Redefining "Wealthy"

Investors are redefining wealth so that it is less about having a certain amount of money and, instead, means they do not have to worry about financial constraints, according to a new survey.

Investors are redefining wealth so that it means they do not have to worry about financial constraints, according to a new survey.

The UBS Wealth Management Americas UBS Investor Watch asked over 4,000 people about how they view wealth and found that 69% of millionaires don’t consider themselves wealthy even though they are confident they can achieve their financial goals.

The investors surveyed were at least 25 years old, have at least $250,000 in investable assets and 40% were women. Half of the respondents have at least $4 million in investable assets.

“Investors are telling us that wealth isn’t just about having a certain amount of money,” according to the report. “The majority of investors define wealth as having no financial constraints on what they do.”

However, when asked to assign a dollar amount to being wealthy, the investors in UBS’ survey said it would take $5 million. While investors with $5 million or more are twice as likely to feel wealth as investors with less than $5 million in assets, both groups are almost equally confident in their abilities to achieve financial goals.

Even with all that money, these investors like to have a security blanket, according to the report.

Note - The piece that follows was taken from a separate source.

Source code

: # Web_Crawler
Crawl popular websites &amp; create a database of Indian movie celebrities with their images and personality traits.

In particular, they maintain an average of 20% of their assets in cash and more than half expect to keep that same level for the next year.

“Holding a significant amount of cash seems to give investors confidence to invest,” according to the report. “As we noted last quarter, investors aren’t quick to forget the significant losses they endured in 2008. Therefore, it appears that having significant cash reserves enables investors to feel comfortable investing large portions of their remaining assets in equities.”

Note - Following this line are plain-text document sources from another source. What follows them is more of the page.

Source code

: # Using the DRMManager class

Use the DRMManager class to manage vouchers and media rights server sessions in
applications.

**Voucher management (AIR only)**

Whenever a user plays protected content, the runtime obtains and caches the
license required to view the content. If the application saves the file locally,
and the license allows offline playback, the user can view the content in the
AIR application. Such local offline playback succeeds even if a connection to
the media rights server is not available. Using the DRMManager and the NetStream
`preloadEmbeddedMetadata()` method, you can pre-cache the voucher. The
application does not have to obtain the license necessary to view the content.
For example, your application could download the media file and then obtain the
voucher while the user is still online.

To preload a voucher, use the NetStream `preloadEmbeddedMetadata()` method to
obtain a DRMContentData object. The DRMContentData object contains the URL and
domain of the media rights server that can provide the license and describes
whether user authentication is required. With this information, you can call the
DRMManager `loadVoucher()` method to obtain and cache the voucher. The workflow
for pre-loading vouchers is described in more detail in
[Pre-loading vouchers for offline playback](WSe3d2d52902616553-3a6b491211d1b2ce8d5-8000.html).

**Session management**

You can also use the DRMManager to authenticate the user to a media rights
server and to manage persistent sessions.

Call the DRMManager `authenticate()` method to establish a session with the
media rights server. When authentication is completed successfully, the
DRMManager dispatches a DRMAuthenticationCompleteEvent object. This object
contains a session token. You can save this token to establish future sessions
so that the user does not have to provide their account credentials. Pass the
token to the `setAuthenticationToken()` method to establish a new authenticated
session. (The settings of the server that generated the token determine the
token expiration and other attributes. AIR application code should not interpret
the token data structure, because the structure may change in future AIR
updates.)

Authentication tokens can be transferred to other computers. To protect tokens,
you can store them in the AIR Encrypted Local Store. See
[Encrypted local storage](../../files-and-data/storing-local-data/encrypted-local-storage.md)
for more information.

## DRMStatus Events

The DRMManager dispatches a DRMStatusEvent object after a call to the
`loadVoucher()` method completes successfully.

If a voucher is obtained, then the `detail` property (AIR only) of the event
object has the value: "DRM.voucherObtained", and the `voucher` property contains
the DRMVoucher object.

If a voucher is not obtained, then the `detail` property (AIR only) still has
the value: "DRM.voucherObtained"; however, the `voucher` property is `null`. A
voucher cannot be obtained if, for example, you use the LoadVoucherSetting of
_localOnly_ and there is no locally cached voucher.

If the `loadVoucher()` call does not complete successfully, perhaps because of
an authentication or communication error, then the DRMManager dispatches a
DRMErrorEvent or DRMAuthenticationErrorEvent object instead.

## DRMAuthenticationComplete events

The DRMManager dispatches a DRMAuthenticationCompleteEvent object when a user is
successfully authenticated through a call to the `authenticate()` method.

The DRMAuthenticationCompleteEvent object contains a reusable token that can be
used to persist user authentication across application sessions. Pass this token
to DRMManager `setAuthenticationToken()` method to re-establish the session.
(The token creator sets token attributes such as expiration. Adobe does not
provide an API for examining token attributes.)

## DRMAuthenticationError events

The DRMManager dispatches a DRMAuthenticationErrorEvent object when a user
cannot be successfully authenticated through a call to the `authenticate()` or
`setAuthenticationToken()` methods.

The two top concerns of the investor respondents are long-term care and the finances of children and grandchildren. More than a third (36%) of respondents said they are not prepared for long-term care planning. Meanwhile just 2% are not prepared when it comes to retirement planning.

Younger investors are more concerned than older investors about health care costs in retirement and affording long-term care, even though these issues are still decades away, according to the report.

“They are not any more concerned than their older counterparts regarding covering their medical expenses in the next five years,” according to the report. “But they are significantly more concerned about affording medical expenses in retirement and how expensive long-term care costs could be. In fact, the only related area where older investors are more worried is potential cuts/changes to Medicare.”